◆ **WORK REQUEST**:
After locating the line with "Same as **merge()**" in the data that follows, return it and every later line exactly, up to and including the line with "All collections functions work with dicts.".

◆ **DATA SUPPLIED**:
↓

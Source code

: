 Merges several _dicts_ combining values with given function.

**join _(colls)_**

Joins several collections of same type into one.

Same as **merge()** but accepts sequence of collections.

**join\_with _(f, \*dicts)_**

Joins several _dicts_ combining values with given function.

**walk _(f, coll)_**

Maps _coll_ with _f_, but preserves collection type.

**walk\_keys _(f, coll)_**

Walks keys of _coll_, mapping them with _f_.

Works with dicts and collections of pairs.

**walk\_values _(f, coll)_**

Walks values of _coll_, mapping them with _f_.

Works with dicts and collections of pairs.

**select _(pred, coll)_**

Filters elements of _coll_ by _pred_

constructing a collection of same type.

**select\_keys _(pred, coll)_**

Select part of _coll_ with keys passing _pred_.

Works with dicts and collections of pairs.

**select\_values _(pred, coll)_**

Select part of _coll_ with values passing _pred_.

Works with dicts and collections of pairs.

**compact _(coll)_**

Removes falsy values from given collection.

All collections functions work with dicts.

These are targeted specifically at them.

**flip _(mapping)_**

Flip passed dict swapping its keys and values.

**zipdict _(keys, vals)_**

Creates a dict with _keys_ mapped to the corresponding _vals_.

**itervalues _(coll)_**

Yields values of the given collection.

↑
↓

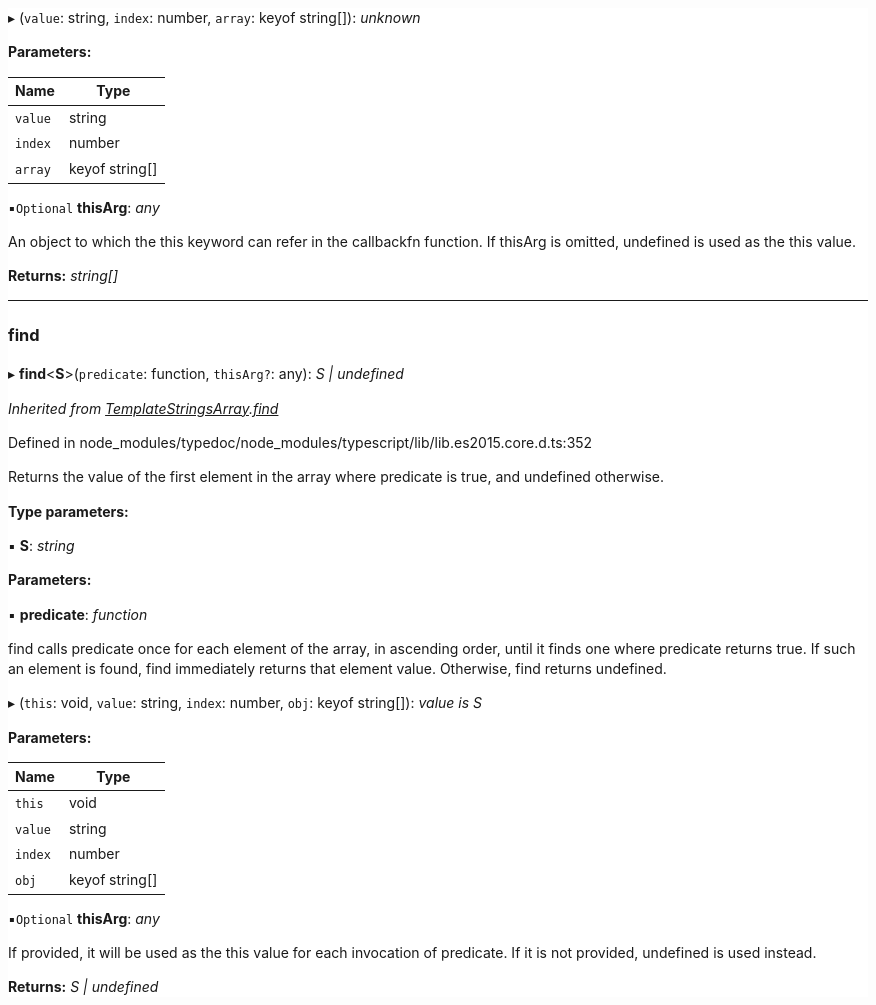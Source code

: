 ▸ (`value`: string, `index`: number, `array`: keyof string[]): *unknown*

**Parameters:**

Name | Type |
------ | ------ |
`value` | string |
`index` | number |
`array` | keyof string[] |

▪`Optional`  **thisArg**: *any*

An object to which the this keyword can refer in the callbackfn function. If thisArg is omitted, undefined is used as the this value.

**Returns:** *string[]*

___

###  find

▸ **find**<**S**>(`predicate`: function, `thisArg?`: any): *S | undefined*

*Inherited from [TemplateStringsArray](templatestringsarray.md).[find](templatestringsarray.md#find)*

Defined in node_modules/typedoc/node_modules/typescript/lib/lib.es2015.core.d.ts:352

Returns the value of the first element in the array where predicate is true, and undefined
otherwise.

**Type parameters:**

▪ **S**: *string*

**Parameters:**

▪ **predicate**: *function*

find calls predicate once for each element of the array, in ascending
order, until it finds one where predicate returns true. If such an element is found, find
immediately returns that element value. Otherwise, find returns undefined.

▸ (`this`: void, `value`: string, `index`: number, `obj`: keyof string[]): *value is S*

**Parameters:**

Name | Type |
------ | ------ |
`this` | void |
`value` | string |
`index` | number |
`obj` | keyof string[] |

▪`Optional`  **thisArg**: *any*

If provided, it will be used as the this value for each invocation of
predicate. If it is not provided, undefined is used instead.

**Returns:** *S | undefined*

↑

◆ **WRITTEN ANSWER**:
Same as **merge()** but accepts sequence of collections.

**join\_with _(f, \*dicts)_**

Joins several _dicts_ combining values with given function.

**walk _(f, coll)_**

Maps _coll_ with _f_, but preserves collection type.

**walk\_keys _(f, coll)_**

Walks keys of _coll_, mapping them with _f_.

Works with dicts and collections of pairs.

**walk\_values _(f, coll)_**

Walks values of _coll_, mapping them with _f_.

Works with dicts and collections of pairs.

**select _(pred, coll)_**

Filters elements of _coll_ by _pred_

constructing a collection of same type.

**select\_keys _(pred, coll)_**

Select part of _coll_ with keys passing _pred_.

Works with dicts and collections of pairs.

**select\_values _(pred, coll)_**

Select part of _coll_ with values passing _pred_.

Works with dicts and collections of pairs.

**compact _(coll)_**

Removes falsy values from given collection.

All collections functions work with dicts.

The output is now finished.